Sebelumnya, pada tahun 2002 program ini menjadi salah satu nara sumber pada Workshop on Best Practice Cases Studies of Regional Development Activities with Local Initiatives yang diorganisasikan oleh Japan International Cooperation Agency (JICA) dan Center for Economic and Social Studies (Cess) di Pontianak, Kalimantan Barat.
Program Pemberdayaan
Apa yang telah dicapai masyarakat Sintang ini tidaklah serta merta terjadi dalam waktu singkat. Pada tahap awal program ini, beberapa hal dicoba dipetakan, yakni (a) jumlah penenun, (b)
sebaran penenun, (c) tingkat keahlian penenun, (d) produktivitas penenun, dan (e) pemasaran kain hasil tenunan. Mulanya tercatat sekitar 40-an orang penenun yang tersebar di lima
kampung, yakni Ensaid Panjang, Baning Panjang, Ransi Panjang, Umin dan Menaung. Dari sekian banyak penenun tersebut, hanya belasan orang saja yang benar-benar ahli yang umumnya telah berumur di atas 45 tahun.
Ditemukan juga bahwa produktivitas penenun relatif rendah. Untuk membuat selembar kain pua, diperlukan waktu antara 6 sampai 12 bulan. Namun hal ini bukan disebabkan oleh keterampilan yang rendah, tetapi karena mereka hanya menenun di waktu senggang
disela-sela kegiatan berladang. Disamping itu ada juga aturan tidak tertulis (tradisi oral) yang mengatur penenun dan kegiatan menenun. Sementara itu pemasaran hampir tidak dikenal karena kain tenun ini memang bukan untuk dijual melainkan untuk dipakai pada upacara atau pesta adat. Kain baru dijual kalau ada pembeli atau pengumpul yang datang ke kampung.
Para penenun yang teridentifikasi ini mulai dimotivasi melalui pembelajaran kritis untuk memberdayakan diri mereka. Mereka diajak memahami permasalahan yang dihadapi, dan menggali potensi yang mereka miliki, hingga akhirnya pada tahun 2000 masyarakat sepakat untuk berhimpun dalam kelompok yang dinamakan Kelompok Usaha Bersama Jasa Menenun Mandiri (KUBJMM).

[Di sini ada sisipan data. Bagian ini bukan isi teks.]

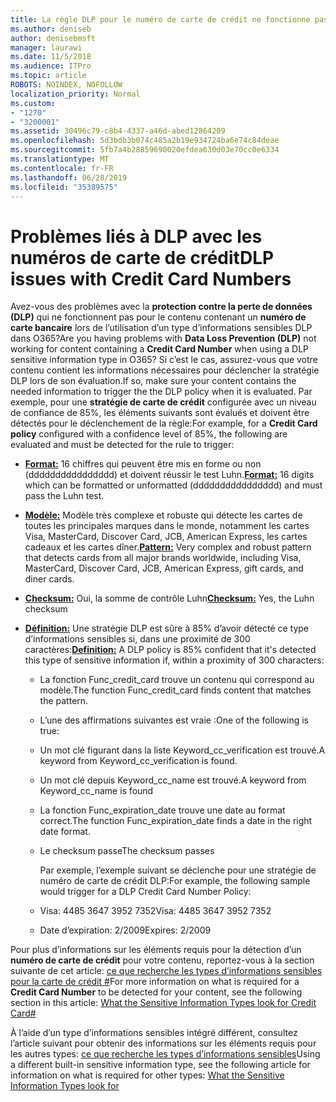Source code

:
 ```yaml
---
title: La règle DLP pour le numéro de carte de crédit ne fonctionne pas
ms.author: deniseb
author: denisebmsft
manager: laurawi
ms.date: 11/5/2018
ms.audience: ITPro
ms.topic: article
ROBOTS: NOINDEX, NOFOLLOW
localization_priority: Normal
ms.custom:
- "1270"
- "3200001"
ms.assetid: 30496c79-c8b4-4337-a46d-abed12864209
ms.openlocfilehash: 5d3bdb3b074c485a2b19e934724ba6e74c84deae
ms.sourcegitcommit: 5fb7a4b28859690020efdea630d03e70cc0e6334
ms.translationtype: MT
ms.contentlocale: fr-FR
ms.lasthandoff: 06/28/2019
ms.locfileid: "35389575"
---
```

# <a name="dlp-issues-with-credit-card-numbers"></a><span data-ttu-id="6f382-102">Problèmes liés à DLP avec les numéros de carte de crédit</span><span class="sxs-lookup"><span data-stu-id="6f382-102">DLP issues with Credit Card Numbers</span></span>

<span data-ttu-id="6f382-103">Avez-vous des problèmes avec la **protection contre la perte de données (DLP)** qui ne fonctionnent pas pour le contenu contenant un **numéro de carte bancaire** lors de l’utilisation d’un type d’informations sensibles DLP dans O365?</span><span class="sxs-lookup"><span data-stu-id="6f382-103">Are you having problems with **Data Loss Prevention (DLP)** not working for content containing a **Credit Card Number** when using a DLP sensitive information type in O365?</span></span> <span data-ttu-id="6f382-104">Si c’est le cas, assurez-vous que votre contenu contient les informations nécessaires pour déclencher la stratégie DLP lors de son évaluation.</span><span class="sxs-lookup"><span data-stu-id="6f382-104">If so, make sure your content contains the needed information to trigger the the DLP policy when it is evaluated.</span></span> <span data-ttu-id="6f382-105">Par exemple, pour une **stratégie de carte de crédit** configurée avec un niveau de confiance de 85%, les éléments suivants sont évalués et doivent être détectés pour le déclenchement de la règle:</span><span class="sxs-lookup"><span data-stu-id="6f382-105">For example, for a **Credit Card policy** configured with a confidence level of 85%, the following are evaluated and must be detected for the rule to trigger:</span></span>
  
- <span data-ttu-id="6f382-106">**[Format:](https://docs.microsoft.com/office365/securitycompliance/what-the-sensitive-information-types-look-for#format-19)** 16 chiffres qui peuvent être mis en forme ou non (dddddddddddddddd) et doivent réussir le test Luhn.</span><span class="sxs-lookup"><span data-stu-id="6f382-106">**[Format:](https://docs.microsoft.com/office365/securitycompliance/what-the-sensitive-information-types-look-for#format-19)** 16 digits which can be formatted or unformatted (dddddddddddddddd) and must pass the Luhn test.</span></span>

- <span data-ttu-id="6f382-107">**[Modèle:](https://docs.microsoft.com/office365/securitycompliance/what-the-sensitive-information-types-look-for#pattern-19)** Modèle très complexe et robuste qui détecte les cartes de toutes les principales marques dans le monde, notamment les cartes Visa, MasterCard, Discover Card, JCB, American Express, les cartes cadeaux et les cartes dîner.</span><span class="sxs-lookup"><span data-stu-id="6f382-107">**[Pattern:](https://docs.microsoft.com/office365/securitycompliance/what-the-sensitive-information-types-look-for#pattern-19)** Very complex and robust pattern that detects cards from all major brands worldwide, including Visa, MasterCard, Discover Card, JCB, American Express, gift cards, and diner cards.</span></span>

- <span data-ttu-id="6f382-108">**[Checksum:](https://docs.microsoft.com/office365/securitycompliance/what-the-sensitive-information-types-look-for#checksum-19)** Oui, la somme de contrôle Luhn</span><span class="sxs-lookup"><span data-stu-id="6f382-108">**[Checksum:](https://docs.microsoft.com/office365/securitycompliance/what-the-sensitive-information-types-look-for#checksum-19)** Yes, the Luhn checksum</span></span>

- <span data-ttu-id="6f382-109">**[Définition:](https://docs.microsoft.com/office365/securitycompliance/what-the-sensitive-information-types-look-for#definition-19)** Une stratégie DLP est sûre à 85% d’avoir détecté ce type d’informations sensibles si, dans une proximité de 300 caractères:</span><span class="sxs-lookup"><span data-stu-id="6f382-109">**[Definition:](https://docs.microsoft.com/office365/securitycompliance/what-the-sensitive-information-types-look-for#definition-19)** A DLP policy is 85% confident that it's detected this type of sensitive information if, within a proximity of 300 characters:</span></span>

  - <span data-ttu-id="6f382-110">La fonction Func_credit_card trouve un contenu qui correspond au modèle.</span><span class="sxs-lookup"><span data-stu-id="6f382-110">The function Func_credit_card finds content that matches the pattern.</span></span>

  - <span data-ttu-id="6f382-111">L’une des affirmations suivantes est vraie :</span><span class="sxs-lookup"><span data-stu-id="6f382-111">One of the following is true:</span></span>

  - <span data-ttu-id="6f382-112">Un mot clé figurant dans la liste Keyword_cc_verification est trouvé.</span><span class="sxs-lookup"><span data-stu-id="6f382-112">A keyword from Keyword_cc_verification is found.</span></span>

  - <span data-ttu-id="6f382-113">Un mot clé depuis Keyword_cc_name est trouvé.</span><span class="sxs-lookup"><span data-stu-id="6f382-113">A keyword from Keyword_cc_name is found</span></span>

  - <span data-ttu-id="6f382-114">La fonction Func_expiration_date trouve une date au format correct.</span><span class="sxs-lookup"><span data-stu-id="6f382-114">The function Func_expiration_date finds a date in the right date format.</span></span>

  - <span data-ttu-id="6f382-115">Le checksum passe</span><span class="sxs-lookup"><span data-stu-id="6f382-115">The checksum passes</span></span>

    <span data-ttu-id="6f382-116">Par exemple, l’exemple suivant se déclenche pour une stratégie de numéro de carte de crédit DLP:</span><span class="sxs-lookup"><span data-stu-id="6f382-116">For example, the following sample would trigger for a DLP Credit Card Number Policy:</span></span>

  - <span data-ttu-id="6f382-117">Visa: 4485 3647 3952 7352</span><span class="sxs-lookup"><span data-stu-id="6f382-117">Visa: 4485 3647 3952 7352</span></span>
  
  - <span data-ttu-id="6f382-118">Date d’expiration: 2/2009</span><span class="sxs-lookup"><span data-stu-id="6f382-118">Expires: 2/2009</span></span>

<span data-ttu-id="6f382-119">Pour plus d’informations sur les éléments requis pour la détection d’un **numéro de carte de crédit** pour votre contenu, reportez-vous à la section suivante de cet article: [ce que recherche les types d’informations sensibles pour la carte de crédit #](https://docs.microsoft.com/office365/securitycompliance/what-the-sensitive-information-types-look-for#credit-card-number)</span><span class="sxs-lookup"><span data-stu-id="6f382-119">For more information on what is required for a **Credit Card Number** to be detected for your content, see the following section in this article: [What the Sensitive Information Types look for Credit Card#](https://docs.microsoft.com/office365/securitycompliance/what-the-sensitive-information-types-look-for#credit-card-number)</span></span>
  
<span data-ttu-id="6f382-120">À l’aide d’un type d’informations sensibles intégré différent, consultez l’article suivant pour obtenir des informations sur les éléments requis pour les autres types: [ce que recherche les types d’informations sensibles](https://docs.microsoft.com/office365/securitycompliance/what-the-sensitive-information-types-look-for)</span><span class="sxs-lookup"><span data-stu-id="6f382-120">Using a different built-in sensitive information type, see the following article for information on what is required for other types: [What the Sensitive Information Types look for](https://docs.microsoft.com/office365/securitycompliance/what-the-sensitive-information-types-look-for)</span></span>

Berbagai penguatan diberikan kepada pengurus dan anggota KUBJMM ini. Para pengurus dan wakil-wakil anggota di setiap kampung dibekali dengan pengetahun manajemen, pembukuan, dan fasilitas untuk menjalankan kegiatan simpan-pinjam dan pembelianpemasaran kain tenun ikat. Dalam waktu yang tidak terlalu lama, pada tahun 2001 kelompok ini diubah menjadi berbadan hukum Koperasi.

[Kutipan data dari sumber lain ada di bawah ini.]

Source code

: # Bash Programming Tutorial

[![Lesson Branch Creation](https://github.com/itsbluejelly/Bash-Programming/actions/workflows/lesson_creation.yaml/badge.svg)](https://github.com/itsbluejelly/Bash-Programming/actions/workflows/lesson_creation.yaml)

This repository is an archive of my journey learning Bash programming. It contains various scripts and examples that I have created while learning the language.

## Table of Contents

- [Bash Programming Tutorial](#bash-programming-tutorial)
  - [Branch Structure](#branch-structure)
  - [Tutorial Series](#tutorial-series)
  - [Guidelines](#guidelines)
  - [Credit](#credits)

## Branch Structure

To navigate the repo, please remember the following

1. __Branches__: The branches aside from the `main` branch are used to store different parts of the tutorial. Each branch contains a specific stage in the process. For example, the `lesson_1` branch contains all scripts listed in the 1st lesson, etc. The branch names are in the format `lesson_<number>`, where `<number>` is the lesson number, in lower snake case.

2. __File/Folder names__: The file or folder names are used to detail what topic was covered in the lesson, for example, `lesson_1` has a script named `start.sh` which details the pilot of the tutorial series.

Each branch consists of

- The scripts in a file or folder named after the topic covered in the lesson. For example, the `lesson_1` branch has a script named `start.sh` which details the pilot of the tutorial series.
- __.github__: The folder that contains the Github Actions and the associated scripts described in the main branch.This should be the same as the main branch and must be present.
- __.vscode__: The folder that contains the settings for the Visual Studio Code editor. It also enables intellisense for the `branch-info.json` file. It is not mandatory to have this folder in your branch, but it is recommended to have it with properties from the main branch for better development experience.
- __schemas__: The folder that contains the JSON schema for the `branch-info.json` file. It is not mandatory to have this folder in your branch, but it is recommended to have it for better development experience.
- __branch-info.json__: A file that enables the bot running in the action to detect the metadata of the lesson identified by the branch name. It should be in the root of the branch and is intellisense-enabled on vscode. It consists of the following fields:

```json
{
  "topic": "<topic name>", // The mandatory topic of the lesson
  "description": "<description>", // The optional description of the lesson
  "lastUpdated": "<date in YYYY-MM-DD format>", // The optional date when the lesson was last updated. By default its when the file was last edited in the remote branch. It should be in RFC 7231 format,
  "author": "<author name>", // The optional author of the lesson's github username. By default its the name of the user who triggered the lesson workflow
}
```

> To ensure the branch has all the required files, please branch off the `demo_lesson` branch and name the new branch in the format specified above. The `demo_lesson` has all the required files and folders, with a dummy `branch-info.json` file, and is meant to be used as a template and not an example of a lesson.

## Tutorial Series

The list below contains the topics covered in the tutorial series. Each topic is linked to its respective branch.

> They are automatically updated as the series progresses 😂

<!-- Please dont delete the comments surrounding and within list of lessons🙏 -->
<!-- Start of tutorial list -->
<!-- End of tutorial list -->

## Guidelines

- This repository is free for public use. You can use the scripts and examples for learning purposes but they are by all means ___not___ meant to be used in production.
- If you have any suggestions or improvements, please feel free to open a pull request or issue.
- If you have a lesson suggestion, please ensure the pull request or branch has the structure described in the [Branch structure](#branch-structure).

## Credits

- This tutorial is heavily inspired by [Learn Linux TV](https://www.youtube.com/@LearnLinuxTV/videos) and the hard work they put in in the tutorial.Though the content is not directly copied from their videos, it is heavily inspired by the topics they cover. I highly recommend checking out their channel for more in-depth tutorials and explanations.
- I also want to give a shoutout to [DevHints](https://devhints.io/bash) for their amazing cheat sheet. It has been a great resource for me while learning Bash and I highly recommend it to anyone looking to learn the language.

Koperasi JMM ini terus berkembang. Pada akhir Januari 2006, anggotanya telah mencapai 524 orang yang tersebar di 20 kampung, dengan asset per 31 Desember 2005 sebesar Rp302.899.781,00. Koperasi ini semua pengurusnya terdiri dari kaum perempuan, dan anggotanya 98% (515 orang) adalah kaum perempuan. Jadi bisa dibayangkan aktivitas para perempuan penenun di Sintang ini, mereka tidak saja bekerja di rumah, di ladang, dan di kebun, tetapi saat ini dengan segala keterbatasannya, mereka telah mengorganisasikan diri dan menghasilkan sesuatu yang berarti. Kain tenun ikat yang mereka hasilkan tidak saja telah memberdayakan mereka secara ekonomi, tetapi juga telah menghidupkan dan melestarikan seni budaya tenun ikat Dayak itu sendiri.